Segment Start: Available data

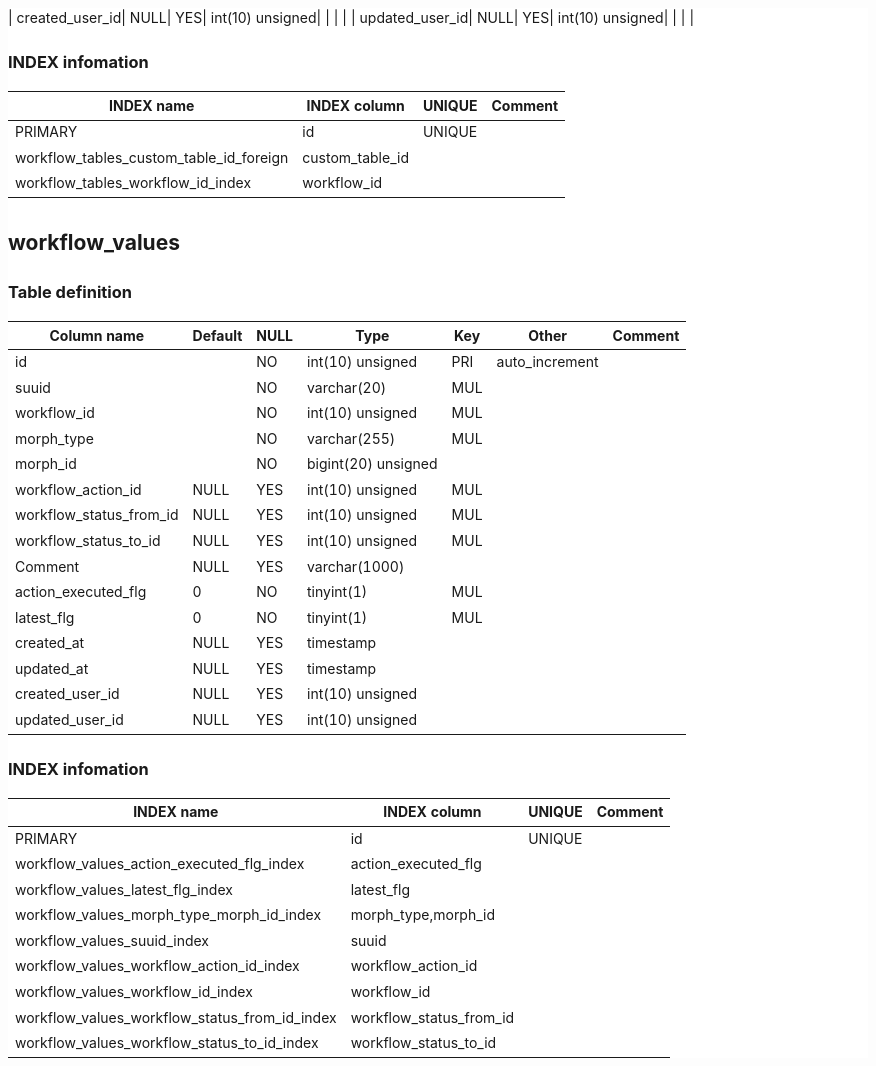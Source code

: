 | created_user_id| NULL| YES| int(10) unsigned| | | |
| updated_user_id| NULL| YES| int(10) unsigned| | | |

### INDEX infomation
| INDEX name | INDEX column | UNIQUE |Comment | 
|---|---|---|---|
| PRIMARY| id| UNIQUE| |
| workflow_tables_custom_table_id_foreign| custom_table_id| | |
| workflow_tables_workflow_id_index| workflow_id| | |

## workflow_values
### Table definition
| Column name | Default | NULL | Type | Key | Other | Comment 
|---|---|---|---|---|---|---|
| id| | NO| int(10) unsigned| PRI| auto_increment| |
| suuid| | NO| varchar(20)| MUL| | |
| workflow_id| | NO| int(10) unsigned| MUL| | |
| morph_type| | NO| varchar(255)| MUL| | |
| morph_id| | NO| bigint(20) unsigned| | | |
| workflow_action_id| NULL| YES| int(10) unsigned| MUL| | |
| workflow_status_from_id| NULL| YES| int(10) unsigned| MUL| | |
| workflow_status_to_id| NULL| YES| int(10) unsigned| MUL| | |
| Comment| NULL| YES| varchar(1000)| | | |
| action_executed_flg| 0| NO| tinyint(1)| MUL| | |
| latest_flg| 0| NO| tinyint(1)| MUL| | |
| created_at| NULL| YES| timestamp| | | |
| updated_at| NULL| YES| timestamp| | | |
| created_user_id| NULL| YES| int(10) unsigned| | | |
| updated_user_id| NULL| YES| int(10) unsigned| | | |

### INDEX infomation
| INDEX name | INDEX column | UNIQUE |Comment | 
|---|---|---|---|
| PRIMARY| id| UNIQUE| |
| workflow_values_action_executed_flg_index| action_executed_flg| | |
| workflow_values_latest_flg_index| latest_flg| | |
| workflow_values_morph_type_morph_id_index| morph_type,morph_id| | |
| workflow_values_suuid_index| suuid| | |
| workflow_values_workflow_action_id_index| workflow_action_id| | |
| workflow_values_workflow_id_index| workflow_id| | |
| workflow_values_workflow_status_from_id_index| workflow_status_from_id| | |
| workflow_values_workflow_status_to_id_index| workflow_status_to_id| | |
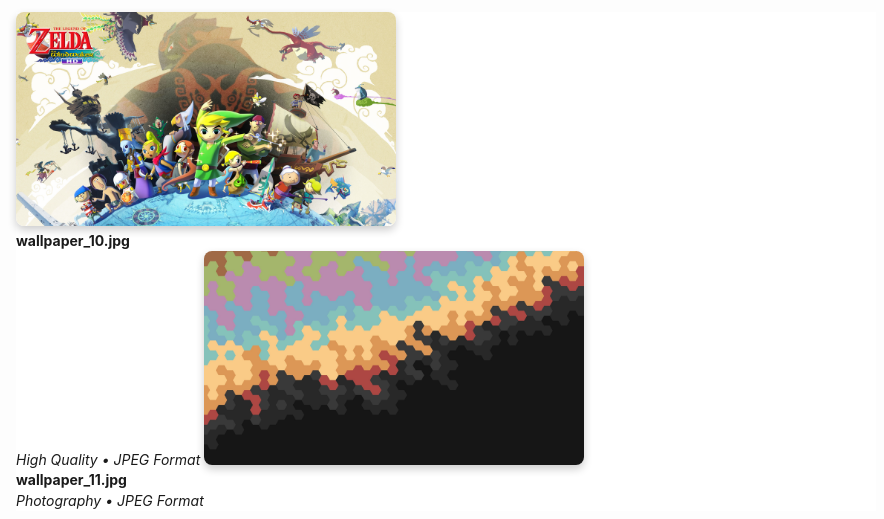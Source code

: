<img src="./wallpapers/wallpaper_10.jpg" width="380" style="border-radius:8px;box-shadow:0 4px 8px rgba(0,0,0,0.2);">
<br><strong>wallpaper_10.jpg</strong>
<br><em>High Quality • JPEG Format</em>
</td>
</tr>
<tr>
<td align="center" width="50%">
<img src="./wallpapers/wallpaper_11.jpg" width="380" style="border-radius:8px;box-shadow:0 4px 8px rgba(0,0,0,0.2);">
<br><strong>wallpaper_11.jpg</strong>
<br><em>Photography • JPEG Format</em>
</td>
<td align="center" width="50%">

Segment End: Available data

◆ Activity ◆
Within the entries, find each line holding the string "Format". Reply with how many there are, as a number alone.

◆ Written solution ◆
2